Tra gli sceneggiatori, accanto al nome dello stesso Garrone, di Massimo Gaudioso e Andrea Tagliaferri, compare quello di Massimo Ceccherini (proprio lui, il comico fiorentino!). Un nome che in realtà non dovrebbe stupire più di tanto, dal momento che Ceccherini nel 2019 aveva già cosceneggiato assieme al regista romano Pinocchio, oltre a interpretare la Volpe (uno dei personaggi più riusciti e gustosi del film, col divertente tormentone “spizzichiamo”). È quantomeno doveroso menzionare il grande lavoro svolto dal veneziano Paolo Carnera, uno dei nostri più valenti direttori della fotografia, collaboratore abituale di Mario Martone, Stefano Sollima e dei fratelli D’Innocenzo, capace d’imprimere calore alle immagini e di renderle suggestive e di grande impatto.

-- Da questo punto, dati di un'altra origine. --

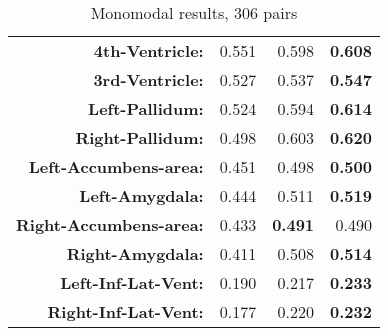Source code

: \begin{table}[htbp]
{\begin{tabular}{rrrr}
    \textbf{4th-Ventricle:} & 0.551 & 0.598 & \textbf{0.608} \\
    \textbf{3rd-Ventricle:} & 0.527 & 0.537 & \textbf{0.547} \\
    \textbf{Left-Pallidum:} & 0.524 & 0.594 & \textbf{0.614} \\
    \textbf{Right-Pallidum:} & 0.498 & 0.603 & \textbf{0.620} \\
    \textbf{Left-Accumbens-area:} & 0.451 & 0.498 & \textbf{0.500} \\
    \textbf{Left-Amygdala:} & 0.444 & 0.511 & \textbf{0.519} \\
    \textbf{Right-Accumbens-area:} & 0.433 & \textbf{0.491} & 0.490 \\
    \textbf{Right-Amygdala:} & 0.411 & 0.508 & \textbf{0.514} \\
    \textbf{Left-Inf-Lat-Vent:} & 0.190 & 0.217 & \textbf{0.233} \\
    \textbf{Right-Inf-Lat-Vent:} & 0.177 & 0.220 & \textbf{0.232} \\
    \bottomrule
    \end{tabular}}%
    \caption{Monomodal results, 306 pairs}
  \label{tab:addlabel}%
\end{table}%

È un film urgente, necessario – termini che non ci aggradano particolarmente e di cui spesso e volentieri si abusa senza ritegno alcuno – Io capitano? A dircelo sarà il tempo e soprattutto il pubblico, con la sua volontà o meno di recarsi in sala per assistere a un’opera su una tematica che in pochi – diciamolo senza ipocrisia – hanno ancora voglia di dibattere e affrontare visto il bombardamento mediatico che va avanti da lustri con modalità piuttosto sterili e superficiali. Un tema scomodo e spinoso, utilizzato in modo cinico se non spietato, strumentalizzato a colpi di slogan per decerebrati dalla nostra politica (quantomeno dalla nostra peggiore politica, quella che attualmente
occupa in pianta stabile le stanze del potere). Garrone cerca di smarcarsi, di non essere banale e per farlo decide di non inserire elementi, personaggi o comparse occidentali, realizzando di fatto un film africano che d’italiano ha solo i nomi del regista e di una parte della troupe. Un’esclusione che già di per sé assomiglia a un’aperta e voluta condanna del mondo occidentale. È già da considerarsi il titolo con cui l’Italia proverà a concorrere all’Oscar al miglior film internazionale? Lo scopriremo solo vivendo, o meglio aspettando. Forse, più che essere convintamente bello o riuscito, Io capitano è un film importante per il cinema italiano e per Matteo Garrone che da Il racconto dei racconti e soprattutto da Pinocchio in poi sta cercando di rinnovarsi e di seguire nuove traiettorie, con una visione e una cifra stilistica diverse rispetto ai suoi lavori precedenti. È quasi inevitabile che così facendo incorra in qualche inciampo ma il suo cinema, vitale e irrequieto, continua a sorprendere.